TNMP high voltage power line
By Basil Gist
The proposed substation in Pilot Point, and the transmission line that would accompany it would stray too close for many property owners in Cooke, Grayson, Denton and Collin counties.
Texas New Mexico Power, at the behest of the Electric Reliability Council of Texas, has entered the preliminary stages of finding a route to place a 138-kilovolt transmission line.
Notice of a series of public meetings was sent out to all landowners whose property is within 150 feet of a proposed route.
Of the spiderweb of possible lines, only one would be finalized and built by TNMP, though, in response to the area’s recent and coming growth, other companies that serve the area will come with need to build similar structures.
“This is just the start of it; there will be an avalanche of substations,” said John Augustus, an affected landowner in Celina.
One landowner on Foutch Road in Pilot Point attended the meeting to protest two of the proposed routes that would cut across her property.

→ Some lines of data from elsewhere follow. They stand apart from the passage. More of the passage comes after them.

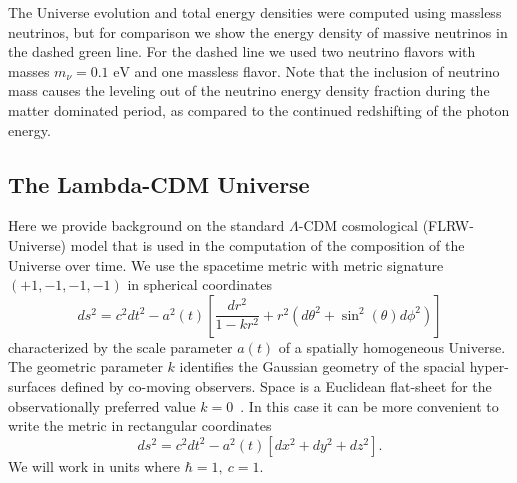 \documentclass[universe,article,submit,moreauthors,pdftex,a4paper]{Definitions/mdpi}
\newcommand{\eV}{\text{ eV}}
\newcommand{\beqn}{\begin{equation}}
\newcommand{\eeqn}{\end{equation}}
\begin{document}
The Universe evolution and total energy densities were computed using massless neutrinos, but for comparison we show the energy density of massive neutrinos in the dashed green line. For the dashed line we used two neutrino flavors with masses $m_\nu=0.1\eV$ and one massless flavor. Note that the inclusion of neutrino mass causes the leveling out of the neutrino energy density fraction during the matter dominated period, as compared to the continued redshifting of the photon energy.

\subsection{The Lambda-CDM Universe}\label{sec:Cosmo}
\noindent Here we provide background on the standard $\Lambda$-CDM cosmological (FLRW-Universe) model that is used in the computation of the composition of the Universe over time. We use the spacetime metric with metric signature $(+1,-1,-1,-1)$ in spherical coordinates
\beqn\label{metric}
ds^2=c^2dt^2-a^2(t)\left[ \frac{dr^2}{1-kr^2}+r^2(d\theta^2+\sin^2(\theta)d\phi^2)\right]
\eeqn
characterized by the scale parameter $a(t)$ of a spatially homogeneous Universe. The geometric parameter $k$ identifies the Gaussian geometry of the spacial hyper-surfaces defined by co-moving observers. Space is a Euclidean flat-sheet for the observationally preferred value $k=0$~\cite{Planck:2013pxb,Planck:2015fie,Planck:2018vyg}. In this case it can be more convenient to write the metric in rectangular coordinates
\beqn\label{metric2}
ds^2=c^2dt^2-a^2(t)\left[ dx^2+dy^2+dz^2\right].
\eeqn
We will work in units where $\hbar=1,\ c=1$.
\end{document}
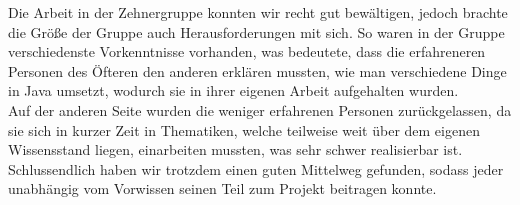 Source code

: Die Arbeit in der Zehnergruppe konnten wir recht gut bewältigen, jedoch brachte die Größe der Gruppe auch Herausforderungen mit sich. 
So waren in der Gruppe verschiedenste Vorkenntnisse vorhanden, was bedeutete, dass die erfahreneren Personen des Öfteren den anderen erklären mussten, 
wie man verschiedene Dinge in Java umsetzt, wodurch sie in ihrer eigenen Arbeit aufgehalten wurden. \\
Auf der anderen Seite wurden die weniger erfahrenen Personen \glqq zurückgelassen\grqq, da sie sich in kurzer Zeit in Thematiken, welche teilweise weit über dem eigenen Wissensstand liegen, einarbeiten mussten, was sehr schwer realisierbar ist.
Schlussendlich haben wir trotzdem einen guten Mittelweg gefunden, sodass jeder unabhängig vom Vorwissen seinen Teil zum Projekt beitragen konnte.
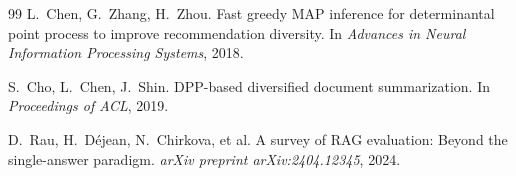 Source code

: \documentclass[10pt,a4paper]{article}
\begin{document}
\begin{thebibliography}{99}
L.~Chen, G.~Zhang, H.~Zhou.
\newblock Fast greedy MAP inference for determinantal point process to improve recommendation diversity.
\newblock In \emph{Advances in Neural Information Processing Systems}, 2018.

S.~Cho, L.~Chen, J.~Shin.
\newblock DPP-based diversified document summarization.
\newblock In \emph{Proceedings of ACL}, 2019.

D.~Rau, H.~Déjean, N.~Chirkova, et al.
\newblock A survey of RAG evaluation: Beyond the single-answer paradigm.
\newblock \emph{arXiv preprint arXiv:2404.12345}, 2024.

\end{thebibliography}
\end{document}

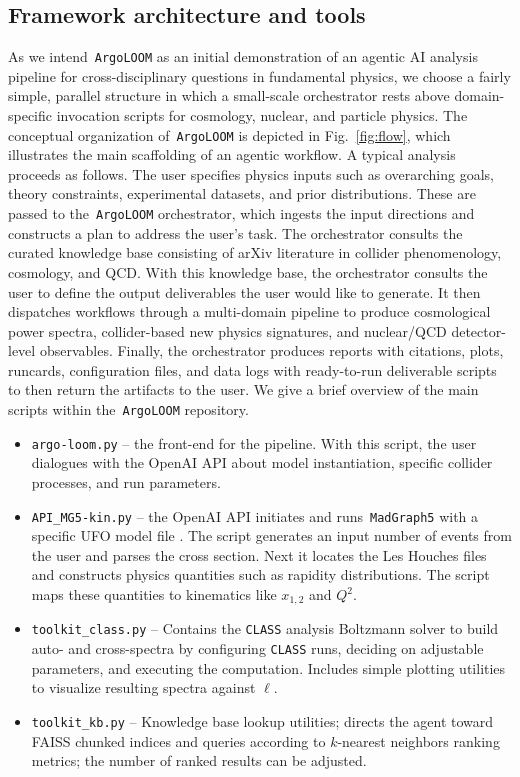 \documentclass[final,3p,times,sort,compress]{elsarticle}
\newcommand{\AL}{\texttt{ArgoLOOM}\xspace}
\newcommand{\CLASS}{\texttt{CLASS}\xspace}
\newcommand{\MG}{\texttt{MadGraph5}\xspace}
\begin{document}
\subsection{Framework architecture and tools}
\label{sec:arch}
%
As we intend~\AL as an initial demonstration of an agentic AI analysis pipeline for cross-disciplinary
questions in fundamental physics, we choose a fairly simple, parallel structure in which a
small-scale orchestrator rests above domain-specific invocation scripts for
cosmology, nuclear, and particle physics.
%
The conceptual organization of~\AL is depicted in Fig.~\ref{fig:flow}, which illustrates the main scaffolding of an agentic workflow.
%
A typical analysis proceeds as follows. 
%
The user specifies physics inputs such as overarching goals, theory constraints, experimental datasets, and prior distributions. 
%
These are passed to the~\AL orchestrator, which ingests the input directions and constructs a plan to address the user's task. 
%
The orchestrator consults the curated knowledge base consisting of arXiv literature in collider phenomenology, cosmology, and QCD. With this knowledge base, the orchestrator consults the user to define the output deliverables the user would like to generate.
%
It then dispatches workflows through a multi-domain pipeline to produce cosmological power spectra, collider-based new physics signatures, and nuclear/QCD detector-level observables.
%
Finally, the orchestrator produces reports with citations, plots, runcards, configuration files, and data logs with ready-to-run deliverable scripts to then return the artifacts to the user.
%
We give a brief overview of the main scripts within the~\AL repository.
%
\begin{itemize}
  \item \texttt{argo-loom.py} -- the front-end for the pipeline. With this script, the user dialogues with the OpenAI API about model instantiation, specific collider processes, and run parameters.
  \item \texttt{API\_MG5-kin.py} -- the OpenAI API initiates and runs~\MG with a specific UFO model file \cite{Degrande:2011ua}. The script generates an input number of events from the user and parses the cross section. Next it locates the Les Houches files and constructs physics quantities such as rapidity distributions. The script maps these quantities to kinematics like $x_{1,2}$ and $Q^{2}$. 
  \item \texttt{toolkit\_class.py} -- Contains the \CLASS analysis Boltzmann solver to build auto- and cross-spectra by configuring \CLASS runs, deciding on adjustable parameters, and executing the computation. Includes simple plotting utilities to visualize resulting spectra against $\ell$.
  \item \texttt{toolkit\_kb.py} -- Knowledge base lookup utilities; directs the agent toward FAISS chunked indices and queries according to $k$-nearest neighbors ranking metrics; the number of ranked results can be adjusted.
\end{itemize}
\end{document}
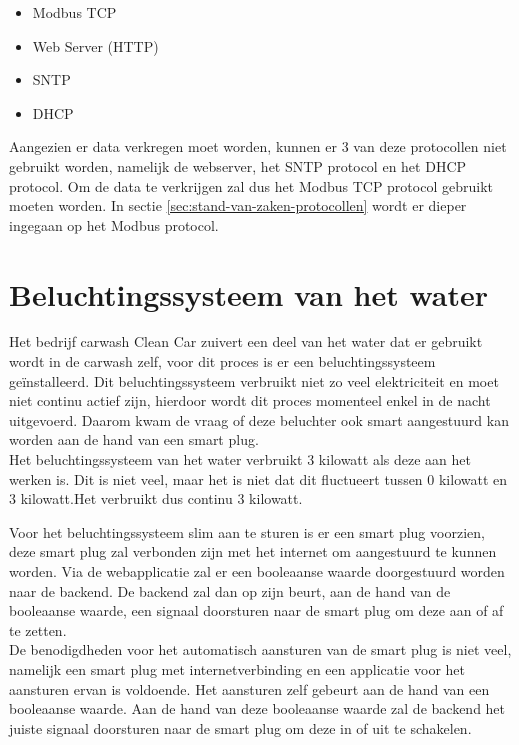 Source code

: \begin{itemize}
    \item Modbus TCP
    \item Web Server (HTTP)
    \item SNTP
    \item DHCP
\end{itemize}

Aangezien er data verkregen moet worden, kunnen er 3 van deze protocollen niet gebruikt worden, namelijk de webserver, het SNTP protocol en het DHCP protocol. Om de data te verkrijgen zal dus het Modbus TCP protocol gebruikt moeten worden. In sectie \ref{sec:stand-van-zaken-protocollen} wordt er dieper ingegaan op het Modbus protocol.

\section{Beluchtingssysteem van het water}
\label{sec:stand-van-zaken-beluchtingssysteem}

Het bedrijf carwash Clean Car zuivert een deel van het water dat er gebruikt wordt in de carwash zelf, voor dit proces is er een beluchtingssysteem geïnstalleerd. Dit beluchtingssysteem verbruikt niet zo veel elektriciteit en moet niet continu actief zijn, hierdoor wordt dit proces momenteel enkel in de nacht uitgevoerd. Daarom kwam de vraag of deze beluchter ook smart aangestuurd kan worden aan de hand van een smart plug.\\

Het beluchtingssysteem van het water verbruikt 3 kilowatt als deze aan het werken is. Dit is niet veel, maar het is niet dat dit fluctueert tussen 0 kilowatt en 3 kilowatt.Het verbruikt dus continu 3 kilowatt.\

Voor het beluchtingssysteem slim aan te sturen is er een smart plug voorzien, deze smart plug zal verbonden zijn met het internet om aangestuurd te kunnen worden. Via de webapplicatie zal er een booleaanse waarde doorgestuurd worden naar de backend. De backend zal dan op zijn beurt, aan de hand van de booleaanse waarde, een signaal doorsturen naar de smart plug om deze aan of af te zetten.\\

De benodigdheden voor het automatisch aansturen van de smart plug is niet veel, namelijk een smart plug met internetverbinding en een applicatie voor het aansturen ervan is voldoende. Het aansturen zelf gebeurt aan de hand van een booleaanse waarde. Aan de hand van deze booleaanse waarde zal de backend het juiste signaal doorsturen naar de smart plug om deze in of uit te schakelen.\\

“We are a horse breeding operation, and we cannot raise pregnant mares and have foals born underneath these high-power lines,” Tracy Glover said. “It is prohibitive to foal health.”

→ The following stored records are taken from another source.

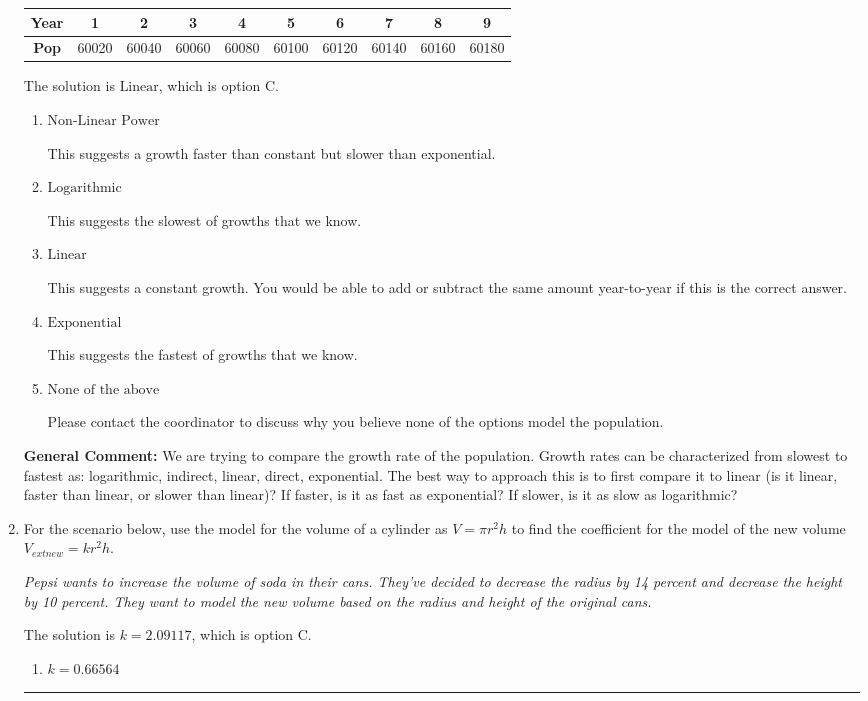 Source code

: \documentclass{extbook}[14pt]
\newcommand{\litem}[1]{\item #1

\rule{\textwidth}{0.4pt}}
\begin{document}
\begin{enumerate}
{\begin{tabular}{c|c|c|c|c|c|c|c|c|c}
\textbf{Year} &1 &2 &3 &4 &5 &6 &7 &8 &9\tabularnewline \hline
\textbf{Pop} &60020 &60040 &60060 &60080 &60100 &60120 &60140 &60160 &60180\end{tabular}The solution is \( \text{Linear} \), which is option C.\begin{enumerate}[label=\Alph*.]
\item \( \text{Non-Linear Power} \)

This suggests a growth faster than constant but slower than exponential.
\item \( \text{Logarithmic} \)

This suggests the slowest of growths that we know.
\item \( \text{Linear} \)

This suggests a constant growth. You would be able to add or subtract the same amount year-to-year if this is the correct answer.
\item \( \text{Exponential} \)

This suggests the fastest of growths that we know.
\item \( \text{None of the above} \)

Please contact the coordinator to discuss why you believe none of the options model the population.
\end{enumerate}

\textbf{General Comment:} We are trying to compare the growth rate of the population. Growth rates can be characterized from slowest to fastest as: logarithmic, indirect, linear, direct, exponential. The best way to approach this is to first compare it to linear (is it linear, faster than linear, or slower than linear)? If faster, is it as fast as exponential? If slower, is it as slow as logarithmic?
}
\litem{
For the scenario below, use the model for the volume of a cylinder as $V = \pi r^2 h$ to find the coefficient for the model of the new volume $V_{	ext{new}} = k r^2 h$.

\begin{center}
    \textit{ Pepsi wants to increase the volume of soda in their cans. They've decided to decrease the radius by 14 percent and decrease the height by 10 percent. They want to model the new volume based on the radius and height of the original cans. }
\end{center}
The solution is \( k = 2.09117 \), which is option C.\begin{enumerate}[label=\Alph*.]
\item \( k = 0.66564 \)


\end{enumerate}}
\end{enumerate}
\end{document}
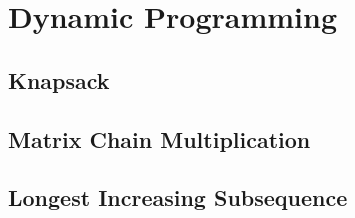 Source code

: \documentclass[../Notes/main.tex]{subfiles}
\begin{document}
\section{Dynamic Programming}

\subsection{Knapsack}


\subsection{Matrix Chain Multiplication}


\subsection{Longest Increasing Subsequence}

\end{document}
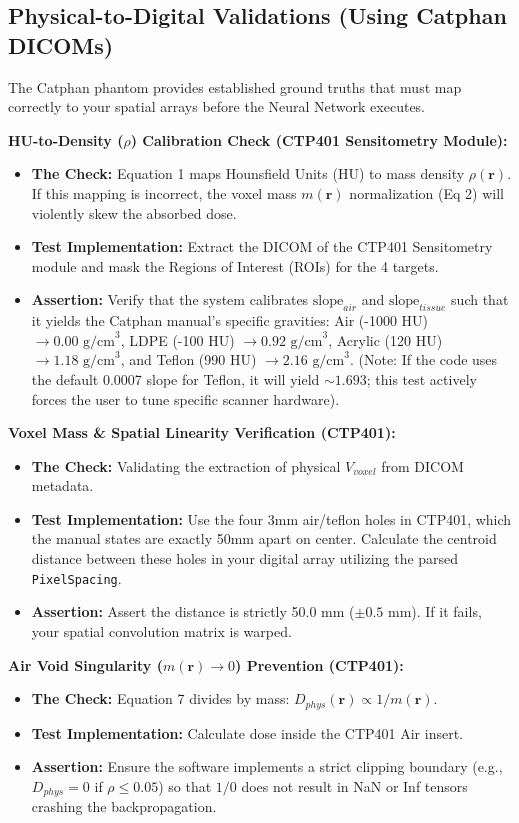 \documentclass[11pt,a4paper]{article}
\begin{document}
\subsection{Physical-to-Digital Validations (Using Catphan DICOMs)}
The Catphan phantom provides established ground truths that must map correctly to your spatial arrays before the Neural Network executes.

\noindent\textbf{HU-to-Density ($\rho$) Calibration Check (CTP401 Sensitometry Module):}
\begin{itemize}
    \item \textbf{The Check:} Equation 1 maps Hounsfield Units (HU) to mass density $\rho(\mathbf{r})$. If this mapping is incorrect, the voxel mass $m(\mathbf{r})$ normalization (Eq 2) will violently skew the absorbed dose.
    \item \textbf{Test Implementation:} Extract the DICOM of the CTP401 Sensitometry module and mask the Regions of Interest (ROIs) for the 4 targets.
    \item \textbf{Assertion:} Verify that the system calibrates $\text{slope}_{air}$ and $\text{slope}_{tissue}$ such that it yields the Catphan manual's specific gravities: Air (-1000 HU) $\rightarrow 0.00 \text{ g/cm}^3$, LDPE (-100 HU) $\rightarrow 0.92 \text{ g/cm}^3$, Acrylic (120 HU) $\rightarrow 1.18 \text{ g/cm}^3$, and Teflon (990 HU) $\rightarrow 2.16 \text{ g/cm}^3$. (Note: If the code uses the default 0.0007 slope for Teflon, it will yield $\sim 1.693$; this test actively forces the user to tune specific scanner hardware).
\end{itemize}

\noindent\textbf{Voxel Mass \& Spatial Linearity Verification (CTP401):}
\begin{itemize}
    \item \textbf{The Check:} Validating the extraction of physical $V_{voxel}$ from DICOM metadata.
    \item \textbf{Test Implementation:} Use the four 3mm air/teflon holes in CTP401, which the manual states are exactly 50mm apart on center. Calculate the centroid distance between these holes in your digital array utilizing the parsed \texttt{PixelSpacing}.
    \item \textbf{Assertion:} Assert the distance is strictly 50.0 mm ($\pm 0.5$ mm). If it fails, your spatial convolution matrix is warped.
\end{itemize}

\noindent\textbf{Air Void Singularity ($m(\mathbf{r}) \rightarrow 0$) Prevention (CTP401):}
\begin{itemize}
    \item \textbf{The Check:} Equation 7 divides by mass: $D_{phys}(\mathbf{r}) \propto 1/m(\mathbf{r})$.
    \item \textbf{Test Implementation:} Calculate dose inside the CTP401 Air insert.
    \item \textbf{Assertion:} Ensure the software implements a strict clipping boundary (e.g., $D_{phys} = 0$ if $\rho \le 0.05$) so that $1/0$ does not result in NaN or Inf tensors crashing the backpropagation.
\end{itemize}
\end{document}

With this area being Horse Country, many others in attendance had similar complaints.
The meeting itself, however, was meant more to distribute information.

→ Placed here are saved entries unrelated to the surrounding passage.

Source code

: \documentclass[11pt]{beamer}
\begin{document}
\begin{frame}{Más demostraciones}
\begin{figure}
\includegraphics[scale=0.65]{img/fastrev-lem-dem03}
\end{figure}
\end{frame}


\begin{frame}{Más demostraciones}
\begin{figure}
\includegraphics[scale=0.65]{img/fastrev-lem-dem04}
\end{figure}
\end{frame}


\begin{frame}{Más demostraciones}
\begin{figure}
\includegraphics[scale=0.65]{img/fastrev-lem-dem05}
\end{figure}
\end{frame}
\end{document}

The process for providing opinion or, further down the line, intervening, is more truncated than simple attendance.
Potentially affected or concerned parties in attendance were provided with a questionnaire to be completed and returned to TNMP. All returned questionnaires will then be presented alongside TNMP’s proposal to the Public Utilities Board for a Certificate of Convenience and Necessity for a proposed transmission line.
Anyone interested in intervening in earnest must follow a different process outlined in a separate document circulated by the PUC, which was distributed not by TNMP, but rather by a concerned citizen of Pilot Point, Shawn Mills.
“Typically intervention is granted only to directly affected landowners,” according to the document. “However, any landowner may request to intervene and obtain ruling on his or her specific fact situation and concerns.”
Attaining the right to intervene includes being required to appear at a hearing to be cross-examined and other legal proceedings.
“I know they need power for all of North Texas, but I think they could probably find a place or a way to distribute power,” Glover said. “We only have 17 acres; it’s going to destroy our property.”